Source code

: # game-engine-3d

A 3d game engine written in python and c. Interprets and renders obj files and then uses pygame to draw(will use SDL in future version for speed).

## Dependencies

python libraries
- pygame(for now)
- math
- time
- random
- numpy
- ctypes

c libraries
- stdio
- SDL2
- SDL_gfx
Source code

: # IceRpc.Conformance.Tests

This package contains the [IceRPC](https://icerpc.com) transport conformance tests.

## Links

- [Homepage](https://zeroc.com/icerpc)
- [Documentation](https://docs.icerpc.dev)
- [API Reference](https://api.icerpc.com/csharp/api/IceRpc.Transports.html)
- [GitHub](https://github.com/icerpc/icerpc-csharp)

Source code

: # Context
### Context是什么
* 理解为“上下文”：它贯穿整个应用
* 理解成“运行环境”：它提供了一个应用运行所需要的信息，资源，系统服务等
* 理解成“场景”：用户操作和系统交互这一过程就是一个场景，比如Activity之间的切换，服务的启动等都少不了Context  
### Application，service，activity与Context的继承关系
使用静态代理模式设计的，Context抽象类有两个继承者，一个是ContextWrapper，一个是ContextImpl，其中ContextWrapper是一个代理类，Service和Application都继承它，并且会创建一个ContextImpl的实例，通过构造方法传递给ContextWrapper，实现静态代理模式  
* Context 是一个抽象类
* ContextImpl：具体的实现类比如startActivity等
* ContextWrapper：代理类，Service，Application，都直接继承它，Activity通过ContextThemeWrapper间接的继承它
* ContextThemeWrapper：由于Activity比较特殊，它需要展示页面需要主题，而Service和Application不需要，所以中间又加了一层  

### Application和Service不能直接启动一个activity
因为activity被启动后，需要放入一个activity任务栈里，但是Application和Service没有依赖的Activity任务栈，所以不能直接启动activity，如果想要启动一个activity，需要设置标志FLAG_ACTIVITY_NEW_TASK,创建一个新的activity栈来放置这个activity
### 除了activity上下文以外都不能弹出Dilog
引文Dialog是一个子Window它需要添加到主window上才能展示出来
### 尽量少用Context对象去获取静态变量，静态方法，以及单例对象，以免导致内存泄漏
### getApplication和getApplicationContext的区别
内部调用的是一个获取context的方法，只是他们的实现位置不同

Task instructions >>
In full and word for word, repeat the records.

Answer area >>
Source code

: # game-engine-3d

A 3d game engine written in python and c. Interprets and renders obj files and then uses pygame to draw(will use SDL in future version for speed).

## Dependencies

python libraries
- pygame(for now)
- math
- time
- random
- numpy
- ctypes

c libraries
- stdio
- SDL2
- SDL_gfx
Source code

: # IceRpc.Conformance.Tests

This package contains the [IceRPC](https://icerpc.com) transport conformance tests.

## Links

- [Homepage](https://zeroc.com/icerpc)
- [Documentation](https://docs.icerpc.dev)
- [API Reference](https://api.icerpc.com/csharp/api/IceRpc.Transports.html)
- [GitHub](https://github.com/icerpc/icerpc-csharp)

Source code

: # Context
### Context是什么
* 理解为“上下文”：它贯穿整个应用
* 理解成“运行环境”：它提供了一个应用运行所需要的信息，资源，系统服务等
* 理解成“场景”：用户操作和系统交互这一过程就是一个场景，比如Activity之间的切换，服务的启动等都少不了Context  
### Application，service，activity与Context的继承关系
使用静态代理模式设计的，Context抽象类有两个继承者，一个是ContextWrapper，一个是ContextImpl，其中ContextWrapper是一个代理类，Service和Application都继承它，并且会创建一个ContextImpl的实例，通过构造方法传递给ContextWrapper，实现静态代理模式  
* Context 是一个抽象类
* ContextImpl：具体的实现类比如startActivity等
* ContextWrapper：代理类，Service，Application，都直接继承它，Activity通过ContextThemeWrapper间接的继承它
* ContextThemeWrapper：由于Activity比较特殊，它需要展示页面需要主题，而Service和Application不需要，所以中间又加了一层  

### Application和Service不能直接启动一个activity
因为activity被启动后，需要放入一个activity任务栈里，但是Application和Service没有依赖的Activity任务栈，所以不能直接启动activity，如果想要启动一个activity，需要设置标志FLAG_ACTIVITY_NEW_TASK,创建一个新的activity栈来放置这个activity
### 除了activity上下文以外都不能弹出Dilog
引文Dialog是一个子Window它需要添加到主window上才能展示出来
### 尽量少用Context对象去获取静态变量，静态方法，以及单例对象，以免导致内存泄漏
### getApplication和getApplicationContext的区别
内部调用的是一个获取context的方法，只是他们的实现位置不同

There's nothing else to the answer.